I must admit that the writing dream I had when I was twelve didn’t include, well, motherhood. I knew I wanted to be a mom. I knew I wanted to be a writer. I just never put the two together in the same equation. This was not an example of a paradigm shift, but a paradigm collision. I never considered that writing and mothering teetered on the brink of mutual exclusivity—though I am finding there is still a threshold of compatibility, scant though it may be.

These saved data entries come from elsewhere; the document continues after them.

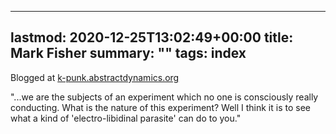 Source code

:
---
lastmod: 2020-12-25T13:02:49+00:00
title: Mark Fisher
summary: ""
tags: index
---

Blogged at [k-punk.abstractdynamics.org][k-punk]

"...we are the subjects of an experiment which no one is consciously really conducting. What is the nature of this experiment? Well I think it is to see what a kind of 'electro-libidinal parasite' can do to you."

[k-punk]:https://web.archive.org/web/20210114122307/http://www.k-punk.abstractdynamics.org/ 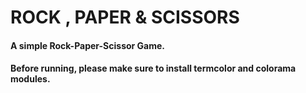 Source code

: # ROCK , PAPER & SCISSORS
#### A simple Rock-Paper-Scissor Game.
#### Before running, please make sure to install termcolor and colorama modules.    

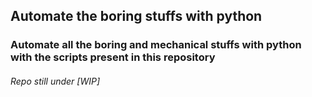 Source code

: ## Automate the boring stuffs with python
### Automate all the boring and mechanical stuffs with python with the scripts present in this repository

###### Repo still under [WIP]
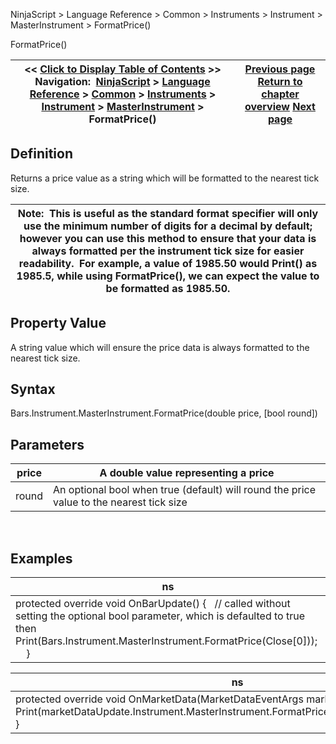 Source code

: ﻿
NinjaScript > Language Reference > Common > Instruments > Instrument > MasterInstrument > FormatPrice()

FormatPrice()

| << [Click to Display Table of Contents](formatprice.md) >> **Navigation:**     [NinjaScript](ninjascript-1.md) > [Language Reference](language_reference_wip-1.md) > [Common](common-1.md) > [Instruments](instruments_ninjascript-1.md) > [Instrument](instrument-1.md) > [MasterInstrument](masterinstrument-1.md) > FormatPrice() | [Previous page](exchanges-1.md) [Return to chapter overview](masterinstrument-1.md) [Next page](instrumenttype-1.md) |
| --- | --- |
## Definition
Returns a price value as a string which will be formatted to the nearest tick size.  
 

| Note:  This is useful as the standard format specifier will only use the minimum number of digits for a decimal by default; however you can use this method to ensure that your data is always formatted per the instrument tick size for easier readability.  For example, a value of 1985.50 would Print() as 1985.5, while using FormatPrice(), we can expect the value to be formatted as 1985.50. |
| --- |
## 
## 
## Property Value
A string value which will ensure the price data is always formatted to the nearest tick size.

## Syntax
Bars.Instrument.MasterInstrument.FormatPrice(double price, [bool round])
 
## Parameters

| price | A double value representing a price |
| --- | --- |
| round | An optional bool when true (default) will round the price value to the nearest tick size |
 
## 
## Examples

| ns |
| --- |
| protected override void OnBarUpdate() {    // called without setting the optional bool parameter, which is defaulted to true then    Print(Bars.Instrument.MasterInstrument.FormatPrice(Close[0]));      } |

| ns |
| --- |
| protected override void OnMarketData(MarketDataEventArgs marketDataUpdate) {    Print(marketDataUpdate.Instrument.MasterInstrument.FormatPrice(marketDataUpdate.Price)); } |
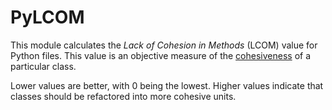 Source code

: # PyLCOM
This module calculates the _Lack of Cohesion in Methods_ (LCOM) value for Python files. 
This value is an objective measure of the [cohesiveness](https://en.wikipedia.org/wiki/Cohesion_(computer_science))
of a particular class.

Lower values are better, with 0 being the lowest. Higher values indicate that classes
should be refactored into more cohesive units.

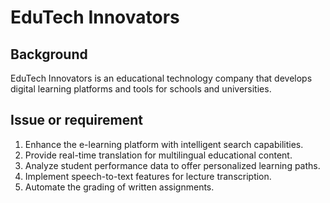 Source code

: 
# EduTech Innovators

## Background

EduTech Innovators is an educational technology company that develops digital learning platforms and tools for schools and universities.

## Issue or requirement

1.	Enhance the e-learning platform with intelligent search capabilities.
2.	Provide real-time translation for multilingual educational content.
3.	Analyze student performance data to offer personalized learning paths.
4.	Implement speech-to-text features for lecture transcription.
5.	Automate the grading of written assignments.

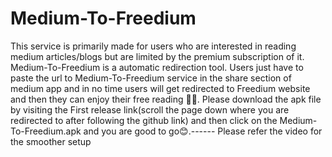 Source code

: # Medium-To-Freedium
This service is primarily made for users who are interested in reading medium articles/blogs but are limited by the premium subscription of it.
Medium-To-Freedium is a automatic redirection tool.
Users just have to paste the url to Medium-To-Freedium service in the share section of medium app and in no time users will get redirected to Freedium website and then they can enjoy their free reading 🎉😊.
Please download the apk file by visiting the First release link(scroll the page down where you are redirected to after following the github link) and then click on the Medium-To-Freedium.apk and you are good to go😊.------
Please refer the video for the smoother setup

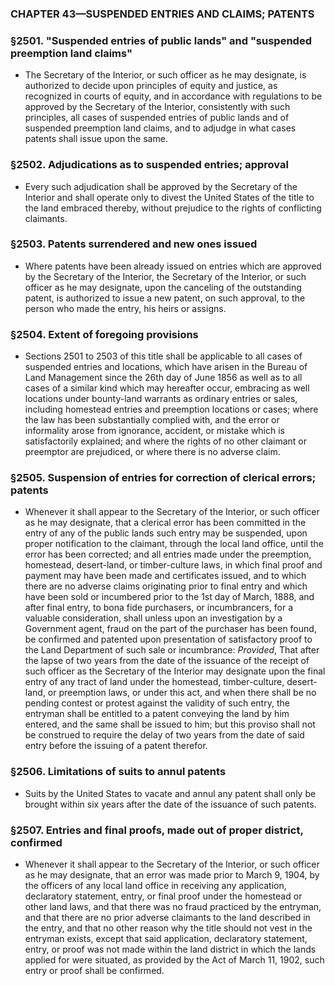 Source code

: ### **CHAPTER 43—SUSPENDED ENTRIES AND CLAIMS; PATENTS**

### §2501. "Suspended entries of public lands" and "suspended preemption land claims"
* The Secretary of the Interior, or such officer as he may designate, is authorized to decide upon principles of equity and justice, as recognized in courts of equity, and in accordance with regulations to be approved by the Secretary of the Interior, consistently with such principles, all cases of suspended entries of public lands and of suspended preemption land claims, and to adjudge in what cases patents shall issue upon the same.

### §2502. Adjudications as to suspended entries; approval
* Every such adjudication shall be approved by the Secretary of the Interior and shall operate only to divest the United States of the title to the land embraced thereby, without prejudice to the rights of conflicting claimants.

### §2503. Patents surrendered and new ones issued
* Where patents have been already issued on entries which are approved by the Secretary of the Interior, the Secretary of the Interior, or such officer as he may designate, upon the canceling of the outstanding patent, is authorized to issue a new patent, on such approval, to the person who made the entry, his heirs or assigns.

### §2504. Extent of foregoing provisions
* Sections 2501 to 2503 of this title shall be applicable to all cases of suspended entries and locations, which have arisen in the Bureau of Land Management since the 26th day of June 1856 as well as to all cases of a similar kind which may hereafter occur, embracing as well locations under bounty-land warrants as ordinary entries or sales, including homestead entries and preemption locations or cases; where the law has been substantially complied with, and the error or informality arose from ignorance, accident, or mistake which is satisfactorily explained; and where the rights of no other claimant or preemptor are prejudiced, or where there is no adverse claim.

### §2505. Suspension of entries for correction of clerical errors; patents
* Whenever it shall appear to the Secretary of the Interior, or such officer as he may designate, that a clerical error has been committed in the entry of any of the public lands such entry may be suspended, upon proper notification to the claimant, through the local land office, until the error has been corrected; and all entries made under the preemption, homestead, desert-land, or timber-culture laws, in which final proof and payment may have been made and certificates issued, and to which there are no adverse claims originating prior to final entry and which have been sold or incumbered prior to the 1st day of March, 1888, and after final entry, to bona fide purchasers, or incumbrancers, for a valuable consideration, shall unless upon an investigation by a Government agent, fraud on the part of the purchaser has been found, be confirmed and patented upon presentation of satisfactory proof to the Land Department of such sale or incumbrance: _Provided_, That after the lapse of two years from the date of the issuance of the receipt of such officer as the Secretary of the Interior may designate upon the final entry of any tract of land under the homestead, timber-culture, desert-land, or preemption laws, or under this act, and when there shall be no pending contest or protest against the validity of such entry, the entryman shall be entitled to a patent conveying the land by him entered, and the same shall be issued to him; but this proviso shall not be construed to require the delay of two years from the date of said entry before the issuing of a patent therefor.

### §2506. Limitations of suits to annul patents
* Suits by the United States to vacate and annul any patent shall only be brought within six years after the date of the issuance of such patents.

### §2507. Entries and final proofs, made out of proper district, confirmed
* Whenever it shall appear to the Secretary of the Interior, or such officer as he may designate, that an error was made prior to March 9, 1904, by the officers of any local land office in receiving any application, declaratory statement, entry, or final proof under the homestead or other land laws, and that there was no fraud practiced by the entryman, and that there are no prior adverse claimants to the land described in the entry, and that no other reason why the title should not vest in the entryman exists, except that said application, declaratory statement, entry, or proof was not made within the land district in which the lands applied for were situated, as provided by the Act of March 11, 1902, such entry or proof shall be confirmed. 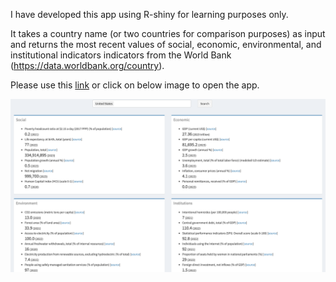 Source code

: I have developed this app using R-shiny for learning purposes only.

It takes a country name (or two countries for comparison purposes) as input and returns the most recent values of social, economic, environmental, and institutional indicators indicators from the World Bank (https://data.worldbank.org/country).

Please use this [link](https://connect.posit.cloud/Fahim-Ahmad/content/0191367c-1fb8-721f-69ce-ebf845609b44) or click on below image to open the app.

[![](img/main-view.png)](https://connect.posit.cloud/Fahim-Ahmad/content/0191367c-1fb8-721f-69ce-ebf845609b44)

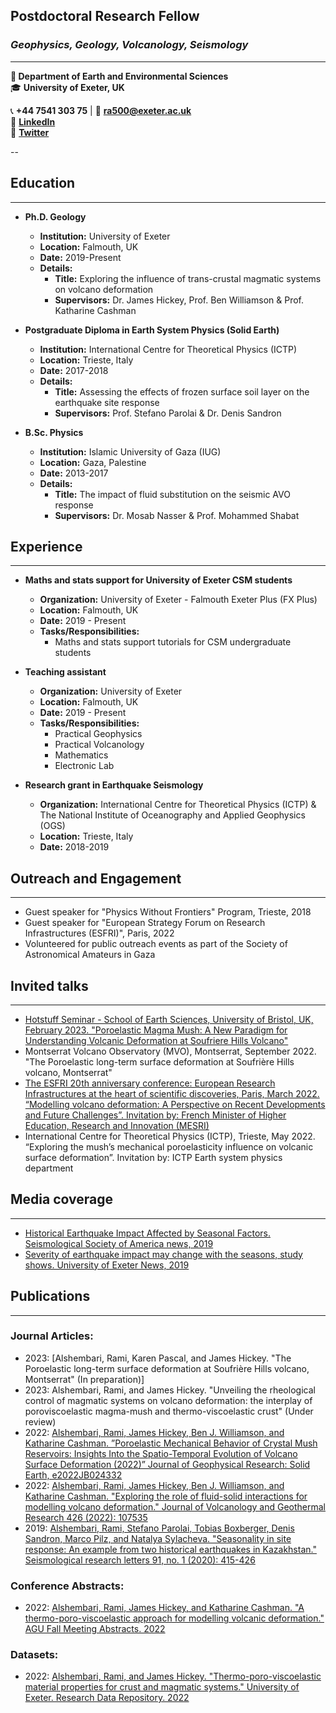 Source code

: ## Postdoctoral Research Fellow
### _Geophysics, Geology, Volcanology, Seismology_

---

**📍 Department of Earth and Environmental Sciences**  
🎓 **University of Exeter, UK**  

📞 **+44 7541 303 75** | 📧 [**ra500@exeter.ac.uk**](mailto:ra500@exeter.ac.uk)  
🔗 [**LinkedIn**](https://www.linkedin.com/in/rashemb)  
🔗 [**Twitter**](https://twitter.com/alshembari)


--


## Education

---

- **Ph.D. Geology**
  - **Institution:** University of Exeter
  - **Location:** Falmouth, UK
  - **Date:** 2019-Present
  - **Details:** 
    - **Title:** Exploring the influence of trans-crustal magmatic systems on volcano deformation
    - **Supervisors:** Dr. James Hickey, Prof. Ben Williamson & Prof. Katharine Cashman

- **Postgraduate Diploma in Earth System Physics (Solid Earth)**
  - **Institution:** International Centre for Theoretical Physics (ICTP)
  - **Location:** Trieste, Italy
  - **Date:** 2017-2018
  - **Details:** 
    - **Title:** Assessing the effects of frozen surface soil layer on the earthquake site response
    - **Supervisors:** Prof. Stefano Parolai & Dr. Denis Sandron

- **B.Sc. Physics**
  - **Institution:** Islamic University of Gaza (IUG)
  - **Location:** Gaza, Palestine
  - **Date:** 2013-2017
  - **Details:** 
    - **Title:** The impact of fluid substitution on the seismic AVO response
    - **Supervisors:** Dr. Mosab Nasser & Prof. Mohammed Shabat

## Experience

---

- **Maths and stats support for University of Exeter CSM students**
  - **Organization:** University of Exeter - Falmouth Exeter Plus (FX Plus)
  - **Location:** Falmouth, UK
  - **Date:** 2019 - Present
  - **Tasks/Responsibilities:** 
    - Maths and stats support tutorials for CSM undergraduate students

- **Teaching assistant**
  - **Organization:** University of Exeter
  - **Location:** Falmouth, UK
  - **Date:** 2019 - Present
  - **Tasks/Responsibilities:** 
    - Practical Geophysics
    - Practical Volcanology
    - Mathematics
    - Electronic Lab

- **Research grant in Earthquake Seismology**
  - **Organization:** International Centre for Theoretical Physics (ICTP) & The National Institute of Oceanography and Applied Geophysics (OGS)
  - **Location:** Trieste, Italy
  - **Date:** 2018-2019

## Outreach and Engagement

---

- Guest speaker for "Physics Without Frontiers" Program, Trieste, 2018
- Guest speaker for "European Strategy Forum on Research Infrastructures (ESFRI)", Paris, 2022
- Volunteered for public outreach events as part of the Society of Astronomical Amateurs in Gaza

## Invited talks

---

- [Hotstuff Seminar - School of Earth Sciences, University of Bristol, UK, February 2023. "Poroelastic Magma Mush: A New Paradigm for Understanding Volcanic Deformation at Soufriere Hills Volcano"](http://www.bristol.ac.uk/earthsciences/events/2023/hotstuff-seminar---alshembari-.html)
- Montserrat Volcano Observatory (MVO), Montserrat, September 2022. "The Poroelastic long-term surface deformation at Soufrière Hills volcano, Montserrat"
- [The ESFRI 20th anniversary conference: European Research Infrastructures at the heart of scientific discoveries, Paris, March 2022. “Modelling volcano deformation: A Perspective on Recent Developments and Future Challenges”. Invitation by: French Minister of Higher Education, Research and Innovation (MESRI)](https://www.esfri.eu/rami-alshembari)
- International Centre for Theoretical Physics (ICTP), Trieste, May 2022. “Exploring the mush’s mechanical poroelasticity influence on volcanic surface deformation”. Invitation by: ICTP Earth system physics department 

## Media coverage

---

- [Historical Earthquake Impact Affected by Seasonal Factors. Seismological Society of America news, 2019](https://www.seismosoc.org/news/historical-earthquake-impact-affected-by-seasonal-factors/)
- [Severity of earthquake impact may change with the seasons, study shows. University of Exeter News, 2019](https://www.exeter.ac.uk/global/news/middleeast/articles/severityofearthquakeimpac.html)

## Publications

---

### Journal Articles:

- 2023: [Alshembari, Rami, Karen Pascal, and James Hickey. "The Poroelastic long-term surface deformation at Soufrière Hills volcano, Montserrat" (In preparation)]
- 2023: Alshembari, Rami, and James Hickey. "Unveiling the rheological control of magmatic systems on volcano deformation: the interplay of poroviscoelastic magma-mush and thermo-viscoelastic crust" (Under review)
- 2022: [Alshembari, Rami, James Hickey, Ben J. Williamson, and Katharine Cashman. ”Poroelastic Mechanical Behavior of Crystal Mush Reservoirs: Insights Into the Spatio-Temporal Evolution of Volcano Surface Deformation (2022)” Journal of Geophysical Research: Solid Earth, e2022JB024332](https://doi.org/10.1029/2022JB024332)
- 2022: [Alshembari, Rami, James Hickey, Ben J. Williamson, and Katharine Cashman. "Exploring the role of fluid-solid interactions for modelling volcano deformation." Journal of Volcanology and Geothermal Research 426 (2022): 107535](https://doi.org/10.1016/j.jvolgeores.2022.107535)
- 2019: [Alshembari, Rami, Stefano Parolai, Tobias Boxberger, Denis Sandron, Marco Pilz, and Natalya Sylacheva. "Seasonality in site response: An example from two historical earthquakes in Kazakhstan." Seismological research letters 91, no. 1 (2020): 415-426](https://doi.org/10.1785/0220190114)

### Conference Abstracts:

- 2022: [Alshembari, Rami, James Hickey, and Katharine Cashman. "A thermo-poro-viscoelastic approach for modelling volcanic deformation." AGU Fall Meeting Abstracts. 2022](https://www.agu.org/Fall-Meeting/Pages/default.aspx)

### Datasets:

- 2022: [Alshembari, Rami, and James Hickey. "Thermo-poro-viscoelastic material properties for crust and magmatic systems." University of Exeter. Research Data Repository. 2022](https://ore.exeter.ac.uk/repository/handle/10871/124346)
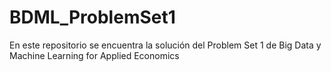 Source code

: # BDML_ProblemSet1
 En este repositorio se encuentra la solución del Problem Set 1 de Big Data y Machine Learning for Applied Economics
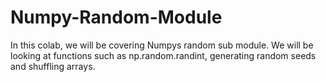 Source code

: # Numpy-Random-Module
In this colab, we will be covering Numpys random sub module. We will be looking at functions such as np.random.randint, generating random seeds and shuffling arrays.

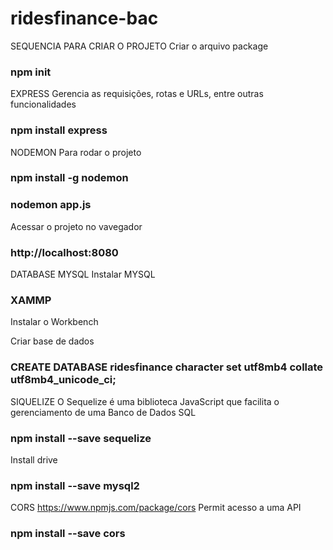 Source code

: # ridesfinance-bac
 
SEQUENCIA PARA CRIAR O PROJETO
Criar o arquivo package
### npm init


EXPRESS
Gerencia as requisições, rotas e URLs, entre outras funcionalidades
### npm install express

NODEMON
Para rodar o projeto
### npm install -g nodemon
### nodemon app.js

Acessar o projeto no vavegador
### http://localhost:8080


DATABASE MYSQL
Instalar MYSQL
### XAMMP

Instalar o Workbench

Criar base de dados
### CREATE DATABASE ridesfinance character set utf8mb4 collate utf8mb4_unicode_ci;

SIQUELIZE
O Sequelize é uma biblioteca JavaScript que facilita o gerenciamento de uma Banco de Dados SQL
### npm install --save sequelize

Install drive
### npm install --save mysql2

CORS
https://www.npmjs.com/package/cors
Permit acesso a uma API
### npm install --save cors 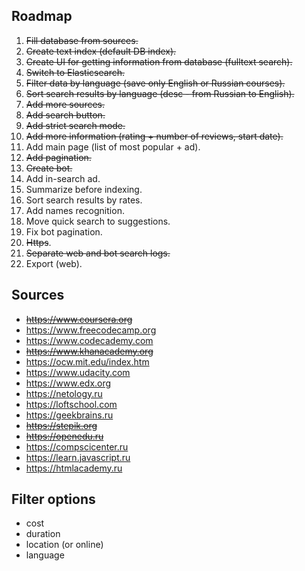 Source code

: ## Roadmap

1. <s>Fill database from sources.</s>
2. <s>Create text index (default DB index).</s>
3. <s>Create UI for getting information from database (fulltext search).</s>
4. <s>Switch to Elasticsearch.</s>
5. <s>Filter data by language (save only English or Russian courses).</s>
6. <s>Sort search results by language (desc - from Russian to English).</s>
7. <s>Add more sources.</s>
8. <s>Add search button.</s>
9. <s>Add strict search mode.</s>
10. <s>Add more information (rating + number of reviews, start date).</s>
11. Add main page (list of most popular + ad).
12. <s>Add pagination.</s>
13. <s>Create bot.</s>
14. Add in-search ad.
15. Summarize before indexing.
16. Sort search results by rates.
17. Add names recognition.
18. Move quick search to suggestions.
19. Fix bot pagination.
20. <s>Https</s>.
21. <s>Separate web and bot search logs.</s>
22. Export (web).

## Sources
- <s>https://www.coursera.org</s>
- https://www.freecodecamp.org
- https://www.codecademy.com
- <s>https://www.khanacademy.org</s>
- https://ocw.mit.edu/index.htm
- https://www.udacity.com
- https://www.edx.org
- https://netology.ru
- https://loftschool.com
- https://geekbrains.ru
- <s>https://stepik.org</s>
- <s>https://openedu.ru</s>
- https://compscicenter.ru
- https://learn.javascript.ru
- https://htmlacademy.ru


## Filter options
- cost
- duration
- location (or online)
- language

There seems to be a drive amongst the “modern woman” to Have It All. That’s a phrase hocked around till it has lost all meaning and tangibility. My only comment to those striving for that ubiquitous “All” is that you cannot have it all at once. Something has to give. I guess that’s why I find my phase of life, in this moment of insanity, so intriguing—though much more so in the quieter moments that don’t include poo. I am a wife. I am a mother. I am a teacher. I am a student. I am a writer. Other interests and hobbies—singing, sewing, BBC watching—surround me too. But it’s the balancing of them that seems the untenable “All.”
So, while I grapple with my tightrope walk that I will never master until I reach the point in life that I don’t need to master it, I’ve decided that I refuse to relinquish my time with my husband and children, and I refuse to give up my teaching, writing, and graduate work. Therefore, since something must, in fact, give, I am quite willing to relinquish my hold on the only thing left to relinquish hold of: cleanliness. For the time being, my house will remain grungy, cluttered, with cranial-sized dust bunnies creeping out from beneath my sofa. A filing cabinet has vomited across my desktop. My Shark Steam Mop has abandonment issues. But I have no viable alternative.